# WHAT TO PRODUCE:
When you reach the line containing "may be favourable" in the entries below, begin reproducing lines exactly, and stop once the line containing "it does allow" is done.

Entries taken from a collection:
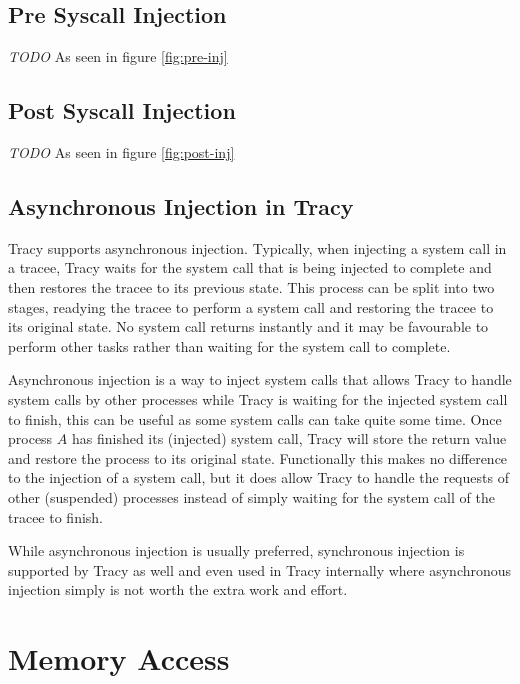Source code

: \documentclass[a4paper, 10pt]{report}
\begin{document}
\subsection{Pre Syscall Injection}

\textit{TODO}
As seen in figure \ref{fig:pre-inj}

\subsection{Post Syscall Injection}

\textit{TODO}
As seen in figure \ref{fig:post-inj}

\subsection{Asynchronous Injection in Tracy}

Tracy supports asynchronous injection. Typically, when injecting a system call
in a tracee, Tracy waits for the system call that is being injected to complete
and then restores the tracee to its previous state. This process can be split
into two stages, readying the tracee to perform a system call and restoring
the tracee to its original state. No system call returns instantly and it
may be favourable to perform other tasks rather than waiting for the system
call to complete.

Asynchronous injection is a way to inject system calls that allows Tracy to
handle system calls by other processes while Tracy is waiting for the
injected system call to finish, this can be useful as some system calls can take quite
some time.
Once process $A$ has finished its (injected) system call, Tracy will store
the return value and restore the process to its original state.
Functionally this makes no difference to the injection of a system call, but
it does allow Tracy to handle the requests of other (suspended) processes
instead of simply waiting for the system call of the tracee to finish.

While asynchronous injection is usually preferred, synchronous injection is
supported by Tracy as well and even used in Tracy internally where
asynchronous injection simply is not worth the extra work and effort.

\section{Memory Access}

\end{document}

# RESPONSE BELOW:
may be favourable to perform other tasks rather than waiting for the system
call to complete.

Asynchronous injection is a way to inject system calls that allows Tracy to
handle system calls by other processes while Tracy is waiting for the
injected system call to finish, this can be useful as some system calls can take quite
some time.
Once process $A$ has finished its (injected) system call, Tracy will store
the return value and restore the process to its original state.
Functionally this makes no difference to the injection of a system call, but
it does allow Tracy to handle the requests of other (suspended) processes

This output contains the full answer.